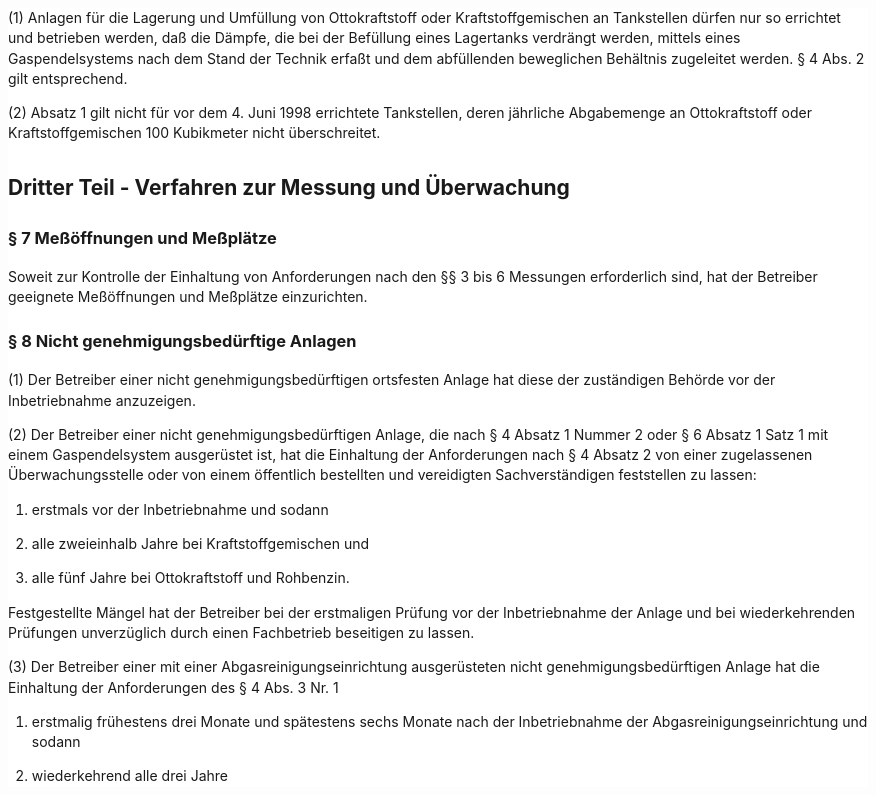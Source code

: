 (1) Anlagen für die Lagerung und Umfüllung von Ottokraftstoff oder
Kraftstoffgemischen an Tankstellen dürfen nur so errichtet und
betrieben werden, daß die Dämpfe, die bei der Befüllung eines
Lagertanks verdrängt werden, mittels eines Gaspendelsystems nach dem
Stand der Technik erfaßt und dem abfüllenden beweglichen Behältnis
zugeleitet werden. § 4 Abs. 2 gilt entsprechend.

(2) Absatz 1 gilt nicht für vor dem 4. Juni 1998 errichtete
Tankstellen, deren jährliche Abgabemenge an Ottokraftstoff oder
Kraftstoffgemischen 100 Kubikmeter nicht überschreitet.

## Dritter Teil - Verfahren zur Messung und Überwachung

### § 7 Meßöffnungen und Meßplätze

Soweit zur Kontrolle der Einhaltung von Anforderungen nach den §§ 3
bis 6 Messungen erforderlich sind, hat der Betreiber geeignete
Meßöffnungen und Meßplätze einzurichten.

### § 8 Nicht genehmigungsbedürftige Anlagen

(1) Der Betreiber einer nicht genehmigungsbedürftigen ortsfesten
Anlage hat diese der zuständigen Behörde vor der Inbetriebnahme
anzuzeigen.

(2) Der Betreiber einer nicht genehmigungsbedürftigen Anlage, die nach
§ 4 Absatz 1 Nummer 2 oder § 6 Absatz 1 Satz 1 mit einem
Gaspendelsystem ausgerüstet ist, hat die Einhaltung der Anforderungen
nach § 4 Absatz 2 von einer zugelassenen Überwachungsstelle oder von
einem öffentlich bestellten und vereidigten Sachverständigen
feststellen zu lassen:

1.  erstmals vor der Inbetriebnahme und sodann


2.  alle zweieinhalb Jahre bei Kraftstoffgemischen und


3.  alle fünf Jahre bei Ottokraftstoff und Rohbenzin.



Festgestellte Mängel hat der Betreiber bei der erstmaligen Prüfung vor
der Inbetriebnahme der Anlage und bei wiederkehrenden Prüfungen
unverzüglich durch einen Fachbetrieb beseitigen zu lassen.

(3) Der Betreiber einer mit einer Abgasreinigungseinrichtung
ausgerüsteten nicht genehmigungsbedürftigen Anlage hat die Einhaltung
der Anforderungen des § 4 Abs. 3 Nr. 1

1.  erstmalig frühestens drei Monate und spätestens sechs Monate nach der
    Inbetriebnahme der Abgasreinigungseinrichtung und sodann


2.  wiederkehrend alle drei Jahre


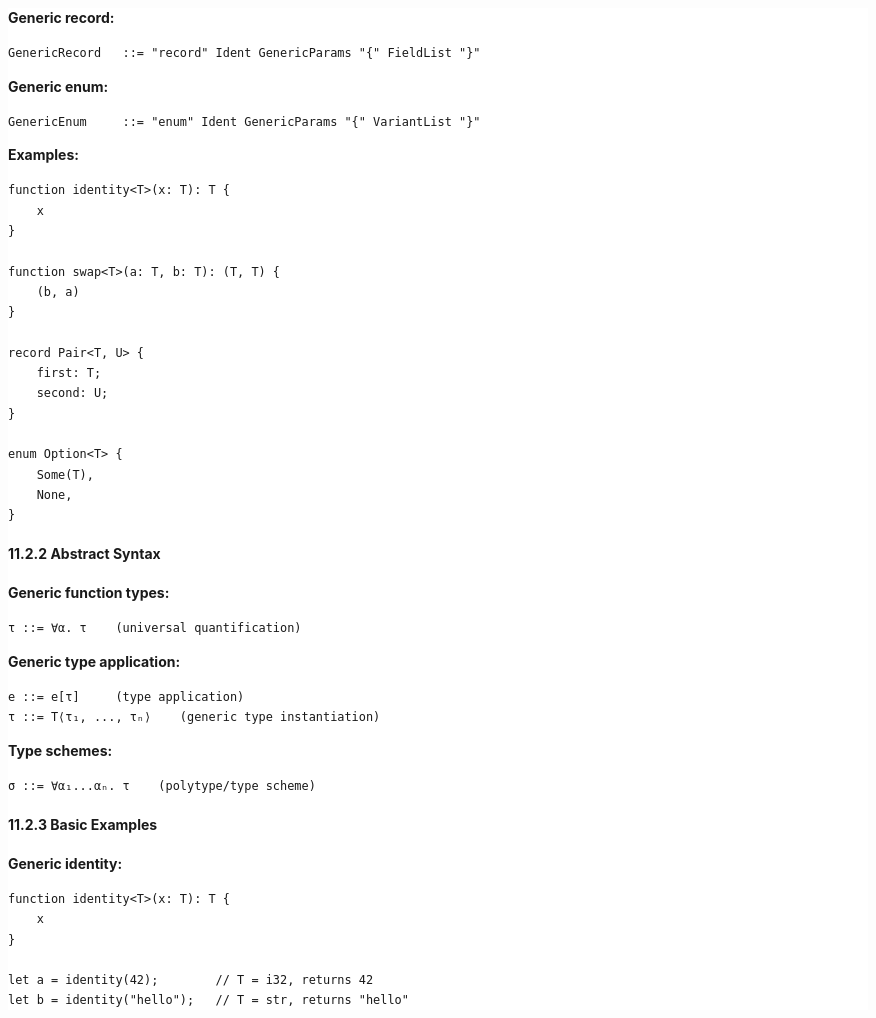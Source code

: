 **Generic record:**
```ebnf
GenericRecord   ::= "record" Ident GenericParams "{" FieldList "}"
```

**Generic enum:**
```ebnf
GenericEnum     ::= "enum" Ident GenericParams "{" VariantList "}"
```

**Examples:**
```cantrip
function identity<T>(x: T): T {
    x
}

function swap<T>(a: T, b: T): (T, T) {
    (b, a)
}

record Pair<T, U> {
    first: T;
    second: U;
}

enum Option<T> {
    Some(T),
    None,
}
```

#### 11.2.2 Abstract Syntax

**Generic function types:**
```
τ ::= ∀α. τ    (universal quantification)
```

**Generic type application:**
```
e ::= e[τ]     (type application)
τ ::= T⟨τ₁, ..., τₙ⟩    (generic type instantiation)
```

**Type schemes:**
```
σ ::= ∀α₁...αₙ. τ    (polytype/type scheme)
```

#### 11.2.3 Basic Examples

**Generic identity:**
```cantrip
function identity<T>(x: T): T {
    x
}

let a = identity(42);        // T = i32, returns 42
let b = identity("hello");   // T = str, returns "hello"
```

→ Work to complete:
The material above holds pictures; copy everything else in it exactly.

→ Exercise response:
Source code

: (1) Anlagen für die Lagerung und Umfüllung von Ottokraftstoff oder
Kraftstoffgemischen an Tankstellen dürfen nur so errichtet und
betrieben werden, daß die Dämpfe, die bei der Befüllung eines
Lagertanks verdrängt werden, mittels eines Gaspendelsystems nach dem
Stand der Technik erfaßt und dem abfüllenden beweglichen Behältnis
zugeleitet werden. § 4 Abs. 2 gilt entsprechend.

(2) Absatz 1 gilt nicht für vor dem 4. Juni 1998 errichtete
Tankstellen, deren jährliche Abgabemenge an Ottokraftstoff oder
Kraftstoffgemischen 100 Kubikmeter nicht überschreitet.

## Dritter Teil - Verfahren zur Messung und Überwachung

### § 7 Meßöffnungen und Meßplätze

Soweit zur Kontrolle der Einhaltung von Anforderungen nach den §§ 3
bis 6 Messungen erforderlich sind, hat der Betreiber geeignete
Meßöffnungen und Meßplätze einzurichten.

### § 8 Nicht genehmigungsbedürftige Anlagen

(1) Der Betreiber einer nicht genehmigungsbedürftigen ortsfesten
Anlage hat diese der zuständigen Behörde vor der Inbetriebnahme
anzuzeigen.

(2) Der Betreiber einer nicht genehmigungsbedürftigen Anlage, die nach
§ 4 Absatz 1 Nummer 2 oder § 6 Absatz 1 Satz 1 mit einem
Gaspendelsystem ausgerüstet ist, hat die Einhaltung der Anforderungen
nach § 4 Absatz 2 von einer zugelassenen Überwachungsstelle oder von
einem öffentlich bestellten und vereidigten Sachverständigen
feststellen zu lassen:

1.  erstmals vor der Inbetriebnahme und sodann


2.  alle zweieinhalb Jahre bei Kraftstoffgemischen und


3.  alle fünf Jahre bei Ottokraftstoff und Rohbenzin.



Festgestellte Mängel hat der Betreiber bei der erstmaligen Prüfung vor
der Inbetriebnahme der Anlage und bei wiederkehrenden Prüfungen
unverzüglich durch einen Fachbetrieb beseitigen zu lassen.

(3) Der Betreiber einer mit einer Abgasreinigungseinrichtung
ausgerüsteten nicht genehmigungsbedürftigen Anlage hat die Einhaltung
der Anforderungen des § 4 Abs. 3 Nr. 1

1.  erstmalig frühestens drei Monate und spätestens sechs Monate nach der
    Inbetriebnahme der Abgasreinigungseinrichtung und sodann


2.  wiederkehrend alle drei Jahre


Source code

: **Generic record:**
```ebnf
GenericRecord   ::= "record" Ident GenericParams "{" FieldList "}"
```

**Generic enum:**
```ebnf
GenericEnum     ::= "enum" Ident GenericParams "{" VariantList "}"
```

**Examples:**
```cantrip
function identity<T>(x: T): T {
    x
}

function swap<T>(a: T, b: T): (T, T) {
    (b, a)
}

record Pair<T, U> {
    first: T;
    second: U;
}

enum Option<T> {
    Some(T),
    None,
}
```

#### 11.2.2 Abstract Syntax

**Generic function types:**
```
τ ::= ∀α. τ    (universal quantification)
```

**Generic type application:**
```
e ::= e[τ]     (type application)
τ ::= T⟨τ₁, ..., τₙ⟩    (generic type instantiation)
```

**Type schemes:**
```
σ ::= ∀α₁...αₙ. τ    (polytype/type scheme)
```

#### 11.2.3 Basic Examples

**Generic identity:**
```cantrip
function identity<T>(x: T): T {
    x
}

let a = identity(42);        // T = i32, returns 42
let b = identity("hello");   // T = str, returns "hello"
```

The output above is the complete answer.